38. Favorit
Ketidaksempurnaan praktik rencana pada ronde pertama lusa kemarin membuat Karin menyadari suatu hal tentang kelemahan yang terdapat dalam performa timnya. Tanpa terkecuali kemampuan Alfa yang tentu masih bisa ditingkatkan, dirinya dan—utamanya—Luna ternyata kurang tanggap perihal ketangkasan motorik. Selang 1 hari berlatih menjawab cepat sembari memperagakan menekan tombol berwujud benda sembarang sayangnya belum cukup meningkatkan pergerakan.
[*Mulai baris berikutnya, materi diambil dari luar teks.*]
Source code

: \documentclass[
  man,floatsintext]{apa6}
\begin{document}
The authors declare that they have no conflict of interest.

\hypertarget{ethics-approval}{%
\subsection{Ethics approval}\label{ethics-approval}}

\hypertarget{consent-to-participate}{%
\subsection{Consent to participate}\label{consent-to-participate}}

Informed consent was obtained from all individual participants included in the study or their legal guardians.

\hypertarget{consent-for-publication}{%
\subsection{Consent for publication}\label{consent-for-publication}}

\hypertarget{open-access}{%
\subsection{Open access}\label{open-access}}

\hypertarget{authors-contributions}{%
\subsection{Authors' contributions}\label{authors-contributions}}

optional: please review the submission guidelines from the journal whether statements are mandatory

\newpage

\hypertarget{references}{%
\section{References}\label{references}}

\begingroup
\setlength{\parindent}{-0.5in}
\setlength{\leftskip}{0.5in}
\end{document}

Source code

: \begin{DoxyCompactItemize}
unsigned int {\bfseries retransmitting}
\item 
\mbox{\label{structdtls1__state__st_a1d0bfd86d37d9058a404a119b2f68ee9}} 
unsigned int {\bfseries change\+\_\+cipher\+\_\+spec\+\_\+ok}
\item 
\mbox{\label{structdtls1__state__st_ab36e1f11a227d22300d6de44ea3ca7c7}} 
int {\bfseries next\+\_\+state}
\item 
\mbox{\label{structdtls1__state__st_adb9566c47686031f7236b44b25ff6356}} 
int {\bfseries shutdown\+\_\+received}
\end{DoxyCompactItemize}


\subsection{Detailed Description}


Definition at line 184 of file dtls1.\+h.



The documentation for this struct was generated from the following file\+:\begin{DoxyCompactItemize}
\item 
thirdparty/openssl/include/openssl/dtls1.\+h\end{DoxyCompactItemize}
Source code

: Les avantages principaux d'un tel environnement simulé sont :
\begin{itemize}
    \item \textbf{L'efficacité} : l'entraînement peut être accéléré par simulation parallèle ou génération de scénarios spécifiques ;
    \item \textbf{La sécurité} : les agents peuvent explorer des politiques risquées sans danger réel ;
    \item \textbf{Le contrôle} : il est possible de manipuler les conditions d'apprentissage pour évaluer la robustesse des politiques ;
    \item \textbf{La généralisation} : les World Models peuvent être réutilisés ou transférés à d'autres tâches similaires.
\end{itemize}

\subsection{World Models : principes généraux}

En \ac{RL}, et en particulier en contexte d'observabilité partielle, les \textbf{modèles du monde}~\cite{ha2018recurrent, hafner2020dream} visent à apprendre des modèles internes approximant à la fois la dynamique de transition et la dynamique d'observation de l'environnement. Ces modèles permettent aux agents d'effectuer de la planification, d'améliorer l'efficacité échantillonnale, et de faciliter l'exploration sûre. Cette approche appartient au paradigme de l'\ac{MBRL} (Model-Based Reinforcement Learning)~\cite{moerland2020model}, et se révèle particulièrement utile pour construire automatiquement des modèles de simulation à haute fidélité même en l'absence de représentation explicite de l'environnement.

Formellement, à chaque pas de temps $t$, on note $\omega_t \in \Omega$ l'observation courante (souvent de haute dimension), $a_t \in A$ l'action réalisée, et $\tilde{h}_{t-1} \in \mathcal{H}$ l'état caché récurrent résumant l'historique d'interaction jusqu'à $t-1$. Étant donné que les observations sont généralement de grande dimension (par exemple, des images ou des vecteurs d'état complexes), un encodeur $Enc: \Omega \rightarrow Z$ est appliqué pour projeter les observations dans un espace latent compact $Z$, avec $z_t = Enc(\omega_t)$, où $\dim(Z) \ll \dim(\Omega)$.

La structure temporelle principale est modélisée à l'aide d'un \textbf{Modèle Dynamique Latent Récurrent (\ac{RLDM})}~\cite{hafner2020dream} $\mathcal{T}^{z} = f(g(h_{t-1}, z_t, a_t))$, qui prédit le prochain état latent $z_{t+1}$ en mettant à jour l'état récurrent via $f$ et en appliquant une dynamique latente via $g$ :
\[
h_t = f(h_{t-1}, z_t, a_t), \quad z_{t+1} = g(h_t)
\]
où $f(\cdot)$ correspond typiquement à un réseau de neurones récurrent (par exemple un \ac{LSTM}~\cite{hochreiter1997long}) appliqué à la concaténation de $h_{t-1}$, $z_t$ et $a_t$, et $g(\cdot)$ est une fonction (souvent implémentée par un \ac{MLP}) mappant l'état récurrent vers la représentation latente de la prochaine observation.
Permainan kedua di babak penyisihan sungguh sengit. Sedari tadi, Alfa, Karin, dan Luna kesulitan menyeimbangi sengitnya dominasi pertarungan menghadapi sembilan regu lawan sekaligus.
Tet
"Pada proses biosintesis metabolisme sel, substansi unit yang membentuk makromolekul disebut sebagai polimer."
Hening meliputi sejenak, juri pun mengonfirmasi kalimat tersebut selaku jawaban yang benar. Satu poin lagi-lagi diakumulasikan ke tim musuh.
Karin menggertakkan giginya kesal. Perolehan skor SMA Bina Bangsa sekarang urung menjamin kelompoknya mampu melanjutkan ke babak semifinal. Setidaknya, Karin wajib memastikan mereka bertiga masuk ke peringkat enam besar menurut hasil penjumlahan nilai di tahap ini dan kotak penentuan. Meski begitu, Karin tentu tidak memperlihatkan kecemasannya terhadap Alfa dan Luna. Mengacu jabatan ketua yang saat ini ia emban, sikap bijak dan ketenangan yang ia miliki jelas lebih pantas ditunjukkan.
Akibat keluhan berkonteks membandingkan mamah-nya yang cenderung mengganggu kestabilan berpikir, Karin jadi tahu bahwa performanya barangkali memang belum seberapa. Terbiasa akan kemenangan membuat Karin cukup terlena atas kepuasan fana. Sekejap, Karin lupa menghitung kumpulan insan yang melampaui perkembangannya.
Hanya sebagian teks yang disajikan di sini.